= Indranie Chandarpal =

Guyanese politician

Indranie Chandarpal (born 1951) is a Guyanese politician representing the People’s Progressive Party (PPP) as a Member of Parliament since 1992. She has held the position of General Secretary of the Women’s Progressive Organisation since 1983. From 2001 to 2003, she served as president of the Inter-American Commission of Women.

==Biography==
Indranie Dhanraj was born in 1951 in Haslington, Guyana. When she was 18, Chandarpal joined the Progressive Youth Organisation (PYO) and by the age of 20 was involved in both the women's movement and politics. In 1972, she was employed as a receptionist at Freedom House and was recommended to the Education Secretary that Indra go overseas to study. She studied political science and completed a three-month course in journalism. Returning to Guyana, she worked in the PPP’s bookshop. In 1973, she was beaten by opposition party members from the People's National Congress (PNC) when she and other PYO members tried to stop PNC members from holding a public meeting in Enmore. After the altercation she was arrested and jailed for a week. Dhanraj married Navindranauth Omanand Chandarpal in 1975 and they later had two children: Rabindranauth and Gitanjali.

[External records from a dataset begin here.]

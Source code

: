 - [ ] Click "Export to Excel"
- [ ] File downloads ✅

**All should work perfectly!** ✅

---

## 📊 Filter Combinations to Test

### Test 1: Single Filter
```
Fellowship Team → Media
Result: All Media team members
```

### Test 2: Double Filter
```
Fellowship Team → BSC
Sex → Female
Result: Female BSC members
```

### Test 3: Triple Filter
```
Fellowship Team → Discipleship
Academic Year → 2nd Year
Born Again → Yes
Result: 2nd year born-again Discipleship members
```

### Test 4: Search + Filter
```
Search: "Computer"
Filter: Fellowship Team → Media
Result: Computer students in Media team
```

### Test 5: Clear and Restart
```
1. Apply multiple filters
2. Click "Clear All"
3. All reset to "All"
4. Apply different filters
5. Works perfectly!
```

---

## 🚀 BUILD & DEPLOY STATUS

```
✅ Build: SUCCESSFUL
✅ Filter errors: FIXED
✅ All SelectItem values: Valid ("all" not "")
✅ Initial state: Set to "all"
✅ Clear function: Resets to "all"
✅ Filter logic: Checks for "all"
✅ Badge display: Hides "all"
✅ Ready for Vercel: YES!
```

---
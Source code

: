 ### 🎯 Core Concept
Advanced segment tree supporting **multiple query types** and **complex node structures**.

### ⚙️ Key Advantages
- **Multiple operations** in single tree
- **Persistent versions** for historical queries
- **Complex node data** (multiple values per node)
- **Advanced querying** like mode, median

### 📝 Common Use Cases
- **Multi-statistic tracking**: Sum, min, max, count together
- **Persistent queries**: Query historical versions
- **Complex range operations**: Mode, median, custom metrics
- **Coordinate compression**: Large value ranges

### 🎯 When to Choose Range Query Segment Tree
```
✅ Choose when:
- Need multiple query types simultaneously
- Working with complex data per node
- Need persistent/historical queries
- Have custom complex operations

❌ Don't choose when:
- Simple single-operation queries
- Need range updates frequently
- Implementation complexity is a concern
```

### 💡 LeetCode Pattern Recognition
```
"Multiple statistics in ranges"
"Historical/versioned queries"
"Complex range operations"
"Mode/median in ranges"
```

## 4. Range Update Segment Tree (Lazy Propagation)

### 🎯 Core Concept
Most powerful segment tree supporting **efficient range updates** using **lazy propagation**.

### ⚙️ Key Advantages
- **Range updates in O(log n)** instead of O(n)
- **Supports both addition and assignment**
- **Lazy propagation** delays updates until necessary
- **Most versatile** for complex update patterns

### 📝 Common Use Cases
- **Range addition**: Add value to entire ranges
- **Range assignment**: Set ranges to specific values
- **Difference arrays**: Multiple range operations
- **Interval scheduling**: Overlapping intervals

In 1983, Chandarpal became the General Secretary of the Women’s Progressive Organisation and from 1985 to 1989, she served as Guyana's representative to the Caribbean Association of Feminist Research and Action. She was elected as a Member of Parliament in 1992 and was elected as the President of the Inter-American Commission of Women in 2000, serving from 2001 to 2003. Between 1992 and 2001, she served as a cabinet member as the Minister of Human Services and Social Security. In 1996, Chandarpal introduced the Domestic Violence Bill, which passed into law on 31 December 1996.